-- Provided records follows --

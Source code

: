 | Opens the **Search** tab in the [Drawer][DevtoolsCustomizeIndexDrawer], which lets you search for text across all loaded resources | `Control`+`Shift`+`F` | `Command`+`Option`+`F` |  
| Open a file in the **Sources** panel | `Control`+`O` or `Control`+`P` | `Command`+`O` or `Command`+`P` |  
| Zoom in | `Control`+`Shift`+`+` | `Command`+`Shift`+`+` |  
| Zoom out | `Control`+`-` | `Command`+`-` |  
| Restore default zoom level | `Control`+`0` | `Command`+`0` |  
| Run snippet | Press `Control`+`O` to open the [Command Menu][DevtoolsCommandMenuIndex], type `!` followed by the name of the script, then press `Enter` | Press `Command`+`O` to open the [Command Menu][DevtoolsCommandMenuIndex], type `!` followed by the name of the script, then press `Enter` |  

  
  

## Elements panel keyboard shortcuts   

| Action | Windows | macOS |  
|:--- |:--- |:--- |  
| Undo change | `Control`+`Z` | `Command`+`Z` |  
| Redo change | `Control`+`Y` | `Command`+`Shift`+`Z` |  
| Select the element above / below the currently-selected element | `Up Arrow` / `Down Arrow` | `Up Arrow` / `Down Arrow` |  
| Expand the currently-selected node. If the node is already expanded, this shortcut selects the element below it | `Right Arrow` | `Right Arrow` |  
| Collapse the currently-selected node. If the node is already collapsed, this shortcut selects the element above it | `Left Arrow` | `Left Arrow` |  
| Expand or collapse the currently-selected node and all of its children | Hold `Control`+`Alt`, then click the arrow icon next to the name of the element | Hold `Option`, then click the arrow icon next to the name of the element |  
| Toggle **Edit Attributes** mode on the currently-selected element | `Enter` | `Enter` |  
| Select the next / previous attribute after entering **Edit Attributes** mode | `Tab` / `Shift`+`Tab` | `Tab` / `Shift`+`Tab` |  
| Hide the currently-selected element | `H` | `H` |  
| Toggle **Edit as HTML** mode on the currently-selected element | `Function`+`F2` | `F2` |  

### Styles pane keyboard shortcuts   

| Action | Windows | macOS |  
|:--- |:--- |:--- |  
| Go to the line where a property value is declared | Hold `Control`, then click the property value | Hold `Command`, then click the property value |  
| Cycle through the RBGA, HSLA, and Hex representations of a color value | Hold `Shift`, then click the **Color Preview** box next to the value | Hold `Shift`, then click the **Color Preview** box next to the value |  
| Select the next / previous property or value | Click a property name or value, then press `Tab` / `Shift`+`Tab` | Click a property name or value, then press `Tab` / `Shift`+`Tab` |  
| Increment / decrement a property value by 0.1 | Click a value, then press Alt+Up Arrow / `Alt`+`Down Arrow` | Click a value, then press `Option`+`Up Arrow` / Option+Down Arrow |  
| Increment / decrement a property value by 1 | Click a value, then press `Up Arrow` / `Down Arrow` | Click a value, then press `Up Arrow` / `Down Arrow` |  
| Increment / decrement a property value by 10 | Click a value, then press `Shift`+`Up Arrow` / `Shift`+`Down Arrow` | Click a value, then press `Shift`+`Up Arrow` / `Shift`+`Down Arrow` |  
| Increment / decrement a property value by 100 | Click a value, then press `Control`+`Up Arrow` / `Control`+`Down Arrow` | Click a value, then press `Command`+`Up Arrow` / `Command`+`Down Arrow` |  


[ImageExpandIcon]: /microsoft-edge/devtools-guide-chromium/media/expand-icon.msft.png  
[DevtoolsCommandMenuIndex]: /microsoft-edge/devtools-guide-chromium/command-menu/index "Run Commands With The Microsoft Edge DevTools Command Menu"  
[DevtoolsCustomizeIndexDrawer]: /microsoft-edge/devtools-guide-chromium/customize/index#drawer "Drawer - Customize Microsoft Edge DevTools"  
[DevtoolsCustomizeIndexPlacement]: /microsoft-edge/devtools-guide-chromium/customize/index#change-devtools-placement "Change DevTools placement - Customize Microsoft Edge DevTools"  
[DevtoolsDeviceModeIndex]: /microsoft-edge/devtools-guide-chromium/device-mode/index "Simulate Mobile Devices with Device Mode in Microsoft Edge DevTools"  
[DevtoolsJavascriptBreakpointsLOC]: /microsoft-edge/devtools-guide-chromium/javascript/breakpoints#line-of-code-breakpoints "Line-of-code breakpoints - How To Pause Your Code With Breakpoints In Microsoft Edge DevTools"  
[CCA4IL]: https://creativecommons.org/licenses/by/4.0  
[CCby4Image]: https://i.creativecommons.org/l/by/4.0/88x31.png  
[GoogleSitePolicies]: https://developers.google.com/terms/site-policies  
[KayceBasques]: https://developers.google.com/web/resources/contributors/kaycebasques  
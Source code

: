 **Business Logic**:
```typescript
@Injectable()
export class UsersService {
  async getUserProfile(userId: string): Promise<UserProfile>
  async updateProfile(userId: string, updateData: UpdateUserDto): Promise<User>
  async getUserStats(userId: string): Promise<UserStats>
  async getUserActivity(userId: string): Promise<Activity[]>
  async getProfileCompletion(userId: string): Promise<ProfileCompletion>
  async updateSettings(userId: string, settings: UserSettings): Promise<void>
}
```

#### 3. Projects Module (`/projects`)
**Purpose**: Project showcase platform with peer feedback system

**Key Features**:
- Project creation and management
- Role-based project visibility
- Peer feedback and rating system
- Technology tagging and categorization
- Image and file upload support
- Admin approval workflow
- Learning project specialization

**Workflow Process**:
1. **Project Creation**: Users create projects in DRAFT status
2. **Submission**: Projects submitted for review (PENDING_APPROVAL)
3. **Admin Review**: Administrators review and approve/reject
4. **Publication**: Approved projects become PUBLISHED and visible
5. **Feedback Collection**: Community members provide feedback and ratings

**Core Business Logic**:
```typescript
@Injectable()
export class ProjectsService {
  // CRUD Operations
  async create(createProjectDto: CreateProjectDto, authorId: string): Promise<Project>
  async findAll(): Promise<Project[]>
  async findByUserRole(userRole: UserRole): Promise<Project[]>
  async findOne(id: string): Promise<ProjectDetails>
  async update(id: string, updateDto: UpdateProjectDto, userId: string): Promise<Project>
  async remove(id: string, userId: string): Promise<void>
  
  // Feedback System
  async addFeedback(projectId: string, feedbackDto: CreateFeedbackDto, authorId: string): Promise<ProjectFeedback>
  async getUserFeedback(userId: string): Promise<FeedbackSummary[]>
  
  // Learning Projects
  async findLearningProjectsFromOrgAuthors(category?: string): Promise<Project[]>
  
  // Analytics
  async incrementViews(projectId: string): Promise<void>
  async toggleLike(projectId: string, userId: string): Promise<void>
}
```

-- Provided records concluded --

[Activity]: Exactly as they stand in the records above, print the lines from the one containing "4. **Publication**: Approved" through the final line, inclusive.

[Solved problem]:
4. **Publication**: Approved projects become PUBLISHED and visible
5. **Feedback Collection**: Community members provide feedback and ratings

**Core Business Logic**:
```typescript
@Injectable()
export class ProjectsService {
  // CRUD Operations
  async create(createProjectDto: CreateProjectDto, authorId: string): Promise<Project>
  async findAll(): Promise<Project[]>
  async findByUserRole(userRole: UserRole): Promise<Project[]>
  async findOne(id: string): Promise<ProjectDetails>
  async update(id: string, updateDto: UpdateProjectDto, userId: string): Promise<Project>
  async remove(id: string, userId: string): Promise<void>
  
  // Feedback System
  async addFeedback(projectId: string, feedbackDto: CreateFeedbackDto, authorId: string): Promise<ProjectFeedback>
  async getUserFeedback(userId: string): Promise<FeedbackSummary[]>
  
  // Learning Projects
  async findLearningProjectsFromOrgAuthors(category?: string): Promise<Project[]>
  
  // Analytics
  async incrementViews(projectId: string): Promise<void>
  async toggleLike(projectId: string, userId: string): Promise<void>
}
```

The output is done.